An important word in my proposition is the word "interesting". And I think it's important to highlight that it is different from "true" or "correct". I will define interesting here as something that generates continuous novelty, so as to engage us and enable an evolution. A worldview that keeps revealing new dimensions, new questions, new ways of seeing - this is what sustains our engagement with life. I’m not sure it's ever about finding the right answer - even though we may think we seek this - but about finding a perspective that keeps generating new insights.
This view tries to unify ancient, classical, and modern notions of purpose. Consider how each tradition offers a world model designed to sustain engagement:
Aristotle taught eudaimonia, flourishing through excellent activity of reason and character - a life of continuous development and actualization. The Stoics formulated that one should play the role fate assigns with rational dignity; virtue is living according to nature - finding meaning through alignment with order. Daoism espouses effortless action - life as an open-ended improvisation that responds to each moment's novelty. Early Buddhism sought liberation from suffering by seeing reality clearly and cultivating compassion - a practice that transforms one's entire relationship to experience.

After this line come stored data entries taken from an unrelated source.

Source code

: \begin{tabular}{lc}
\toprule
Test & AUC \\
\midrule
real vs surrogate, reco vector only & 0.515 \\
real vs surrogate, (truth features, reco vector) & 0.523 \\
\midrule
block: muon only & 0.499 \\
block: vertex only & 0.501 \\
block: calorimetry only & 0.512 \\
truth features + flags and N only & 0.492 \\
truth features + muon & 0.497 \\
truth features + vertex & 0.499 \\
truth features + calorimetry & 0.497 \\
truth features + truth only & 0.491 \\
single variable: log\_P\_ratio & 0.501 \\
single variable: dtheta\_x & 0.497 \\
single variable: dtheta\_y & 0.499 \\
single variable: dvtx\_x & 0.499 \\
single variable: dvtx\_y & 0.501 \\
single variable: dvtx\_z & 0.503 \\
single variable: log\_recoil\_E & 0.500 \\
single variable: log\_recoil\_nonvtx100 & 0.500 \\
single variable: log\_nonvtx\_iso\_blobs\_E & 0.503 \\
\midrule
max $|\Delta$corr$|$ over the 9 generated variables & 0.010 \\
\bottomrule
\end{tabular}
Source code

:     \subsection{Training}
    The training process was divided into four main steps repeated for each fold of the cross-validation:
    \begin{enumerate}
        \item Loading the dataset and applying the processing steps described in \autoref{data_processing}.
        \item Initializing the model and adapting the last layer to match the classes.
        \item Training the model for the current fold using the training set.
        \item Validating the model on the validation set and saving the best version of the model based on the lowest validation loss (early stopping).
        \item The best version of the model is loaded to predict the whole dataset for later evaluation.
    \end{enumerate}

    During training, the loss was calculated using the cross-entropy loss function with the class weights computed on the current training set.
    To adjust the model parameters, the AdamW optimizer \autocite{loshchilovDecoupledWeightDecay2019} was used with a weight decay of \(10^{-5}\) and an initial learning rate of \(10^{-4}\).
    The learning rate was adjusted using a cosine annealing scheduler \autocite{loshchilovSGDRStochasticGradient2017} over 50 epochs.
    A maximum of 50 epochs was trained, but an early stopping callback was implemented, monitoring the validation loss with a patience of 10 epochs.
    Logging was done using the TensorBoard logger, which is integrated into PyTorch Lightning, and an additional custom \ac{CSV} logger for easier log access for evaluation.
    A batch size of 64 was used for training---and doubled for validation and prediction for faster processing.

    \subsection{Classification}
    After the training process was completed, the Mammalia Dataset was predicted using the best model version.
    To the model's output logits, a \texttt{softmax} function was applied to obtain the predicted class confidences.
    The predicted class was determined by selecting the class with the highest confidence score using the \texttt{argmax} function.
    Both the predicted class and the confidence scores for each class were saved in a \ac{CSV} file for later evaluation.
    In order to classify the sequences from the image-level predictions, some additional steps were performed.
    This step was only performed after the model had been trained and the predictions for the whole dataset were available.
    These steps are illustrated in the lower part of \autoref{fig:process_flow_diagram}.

Nietzsche believed art was the proper task of life, creating values and perspectives that make existence worth affirming. William James said that in a "pluralistic universe" truth is what works for present purposes and beliefs are "tools for coping" that prove their worth through their consequences. Positive psychology thinks we should flourish through engagement and meaning, effective altruists that we should do the most good we can, and transhumanists wish for open-ended self-enhancement.

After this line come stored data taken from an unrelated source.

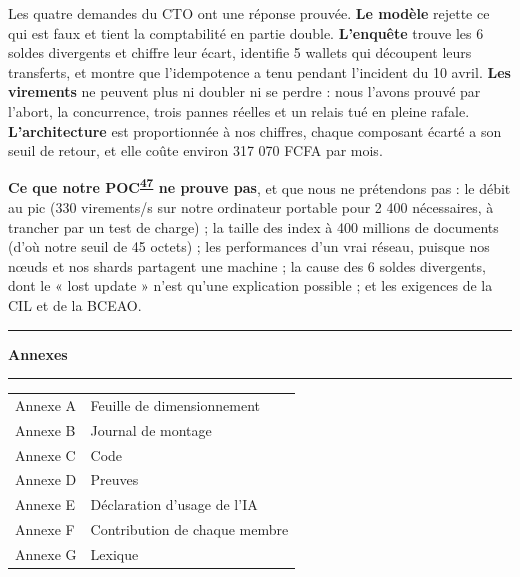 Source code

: \documentclass[11pt,a4paper]{article}
\newcommand{\gl}[1]{\textsuperscript{\hyperlink{lex#1}{#1}}}
\begin{document}
	Les quatre demandes du CTO ont une réponse prouvée. \textbf{Le modèle} rejette ce qui est faux et tient la comptabilité en partie double. \textbf{L'enquête} trouve les 6 soldes divergents et chiffre leur écart, identifie 5 wallets qui découpent leurs transferts, et montre que l'idempotence a tenu pendant l'incident du 10 avril. \textbf{Les virements} ne peuvent plus ni doubler ni se perdre : nous l'avons prouvé par l'abort, la concurrence, trois pannes réelles et un relais tué en pleine rafale. \textbf{L'architecture} est proportionnée à nos chiffres, chaque composant écarté a son seuil de retour, et elle coûte environ 317 070 FCFA par mois.
	
	\textbf{Ce que notre POC\gl{47} ne prouve pas}, et que nous ne prétendons pas : le débit au pic (330 virements/s sur notre ordinateur portable pour 2 400 nécessaires, à trancher par un test de charge) ; la taille des index à 400 millions de documents (d'où notre seuil de 45 octets) ; les performances d'un vrai réseau, puisque nos nœuds et nos shards partagent une machine ; la cause des 6 soldes divergents, dont le « lost update » n'est qu'une explication possible ; et les exigences de la CIL et de la BCEAO.
	
	\clearpage
	\appendix
	\thispagestyle{empty}
	\vspace*{\fill}
	\begin{center}
		{\color{bleufaso}\rule{0.6\linewidth}{1.2pt}\par}
		\vspace{0.6cm}
		{\Huge\bfseries Annexes\par}
		\vspace{0.6cm}
		{\color{bleufaso}\rule{0.6\linewidth}{1.2pt}\par}
		\vspace{1.2cm}
		{\large
			\begin{tabular}{@{}ll@{}}
				Annexe A & Feuille de dimensionnement \\[3pt]
				Annexe B & Journal de montage \\[3pt]
				Annexe C & Code \\[3pt]
				Annexe D & Preuves \\[3pt]
				Annexe E & Déclaration d'usage de l'IA \\[3pt]
				Annexe F & Contribution de chaque membre \\[3pt]
				Annexe G & Lexique \\
			\end{tabular}\par}
	\end{center}
	\vspace*{\fill}
	\clearpage
	
\end{document}
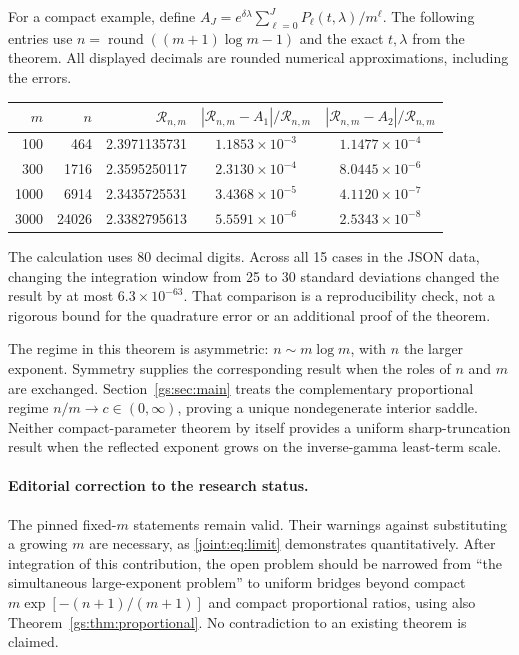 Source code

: For a compact example, define
$A_J=e^{\delta\lambda}\sum_{\ell=0}^JP_\ell(t,\lambda)/m^\ell$.
The following entries use
$n=\operatorname{round}((m+1)\log m-1)$ and the exact $t,\lambda$
from the theorem. All displayed decimals are rounded numerical
approximations, including the errors.
\begin{center}
\begin{tabular}{rrrcc}
\hline
$m$ & $n$ & $\mathcal R_{n,m}$ & $|\mathcal R_{n,m}-A_1|/\mathcal R_{n,m}$
   & $|\mathcal R_{n,m}-A_2|/\mathcal R_{n,m}$\\
\hline
100 & 464 & 2.3971135731 & $1.1853\times10^{-3}$ & $1.1477\times10^{-4}$\\
300 & 1716 & 2.3595250117 & $2.3130\times10^{-4}$ & $8.0445\times10^{-6}$\\
1000 & 6914 & 2.3435725531 & $3.4368\times10^{-5}$ & $4.1120\times10^{-7}$\\
3000 & 24026 & 2.3382795613 & $5.5591\times10^{-6}$ & $2.5343\times10^{-8}$\\
\hline
\end{tabular}
\end{center}
The calculation uses 80 decimal digits. Across all 15 cases in the
JSON data, changing the integration window from 25 to 30 standard
deviations changed the result by at most $6.3\times10^{-63}$.
That comparison is a reproducibility check, not a rigorous bound
for the quadrature error or an additional proof of the theorem.

The regime in this theorem is asymmetric: $n\sim m\log m$, with
$n$ the larger exponent. Symmetry supplies the corresponding result
when the roles of $n$ and $m$ are exchanged. Section~\ref{gs:sec:main} treats the complementary proportional regime
$n/m\to c\in(0,\infty)$, proving a unique nondegenerate interior saddle.
Neither compact-parameter theorem by itself provides a
uniform sharp-truncation result when the reflected exponent grows
on the inverse-gamma least-term scale.

\paragraph{Editorial correction to the research status.}
The pinned fixed-$m$ statements remain valid. Their warnings against
substituting a growing $m$ are necessary, as
\eqref{joint:eq:limit} demonstrates quantitatively. After integration
of this contribution, the open problem should be narrowed from
``the simultaneous large-exponent problem'' to uniform bridges beyond compact
$m\exp[-(n+1)/(m+1)]$ and compact proportional ratios,
using also Theorem~\ref{gs:thm:proportional}. No contradiction to an existing theorem is
claimed.

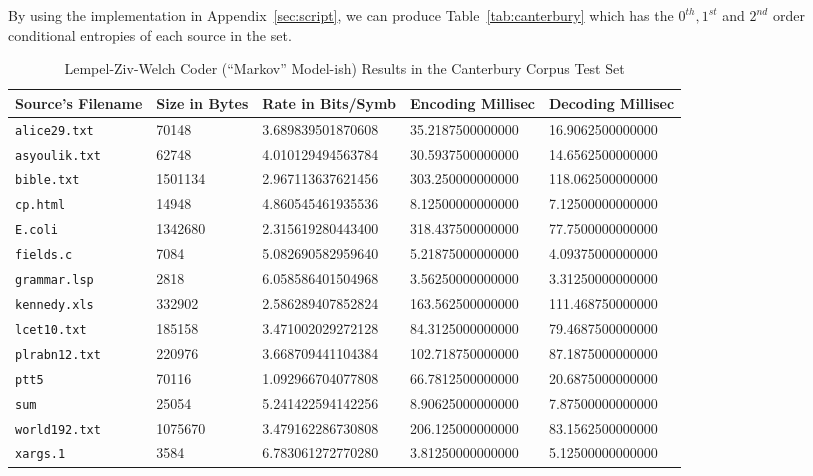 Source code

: \documentclass[a4paper, twocolumn]{article}
\begin{document}
        By using the implementation in Appendix~\ref{sec:script}, we can produce Table~\ref{tab:canterbury} which has the \(0^{th}, 1^{st}\) and \(2^{nd}\) order conditional entropies of each source in the set.

    \begin{table*}[t]
        \centering
        \begin{tabular}{lllll}
        \toprule
            Source's Filename & Size in Bytes & Rate in Bits/Symb & Encoding Millisec & Decoding Millisec \\
        \midrule
            \texttt{alice29.txt}  &   70148 & 3.689839501870608 & 35.2187500000000 & 16.9062500000000 \\
            \texttt{asyoulik.txt} &   62748 & 4.010129494563784 & 30.5937500000000 & 14.6562500000000 \\
            \texttt{bible.txt}    & 1501134 & 2.967113637621456 & 303.250000000000 & 118.062500000000 \\
            \texttt{cp.html}      &   14948 & 4.860545461935536 & 8.12500000000000 & 7.12500000000000 \\
            \texttt{E.coli}       & 1342680 & 2.315619280443400 & 318.437500000000 & 77.7500000000000 \\
            \texttt{fields.c}     &    7084 & 5.082690582959640 & 5.21875000000000 & 4.09375000000000 \\
            \texttt{grammar.lsp}  &    2818 & 6.058586401504968 & 3.56250000000000 & 3.31250000000000 \\
            \texttt{kennedy.xls}  &  332902 & 2.586289407852824 & 163.562500000000 & 111.468750000000 \\
            \texttt{lcet10.txt}   &  185158 & 3.471002029272128 & 84.3125000000000 & 79.4687500000000 \\
            \texttt{plrabn12.txt} &  220976 & 3.668709441104384 & 102.718750000000 & 87.1875000000000 \\
            \texttt{ptt5}         &   70116 & 1.092966704077808 & 66.7812500000000 & 20.6875000000000 \\
            \texttt{sum}          &   25054 & 5.241422594142256 & 8.90625000000000 & 7.87500000000000 \\
            \texttt{world192.txt} & 1075670 & 3.479162286730808 & 206.125000000000 & 83.1562500000000 \\
            \texttt{xargs.1}      &    3584 & 6.783061272770280 & 3.81250000000000 & 5.12500000000000 \\
        \bottomrule
        \end{tabular}
        \caption{Lempel-Ziv-Welch Coder (``Markov'' Model-ish) Results in the Canterbury Corpus Test Set}
        \label{tab:lzw}
    \end{table*}
\end{document}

The meta in all of these perspectives is that they all offer "a sufficiently interesting and engaging world model". Each provides a framework rich enough to sustain a lifetime of exploration and development. You may pick your poison. This can be as absurd, common, or singular as you wish.
I do believe Viktor Frankl's point that humans are "meaning-seeking animals". Perhaps what we seek isn't meaning in the sense of cosmic significance, but meaning in the sense of engagement. Ways of seeing that keep life vivid and worth living. The purpose isn't to find the correct worldview, but to develop one generative enough to sustain your particular existence.
This view gets around the problem of objective purpose through customization and malleability, while acknowledging our deep need for purposive frameworks. It could accommodate having no worldview at all - if that absence itself generates the kind of engagement that keeps you alive to experience. The only failure would be a worldview so impoverished it ceases to generate new ways of seeing, leaving you with repetition and stagnation.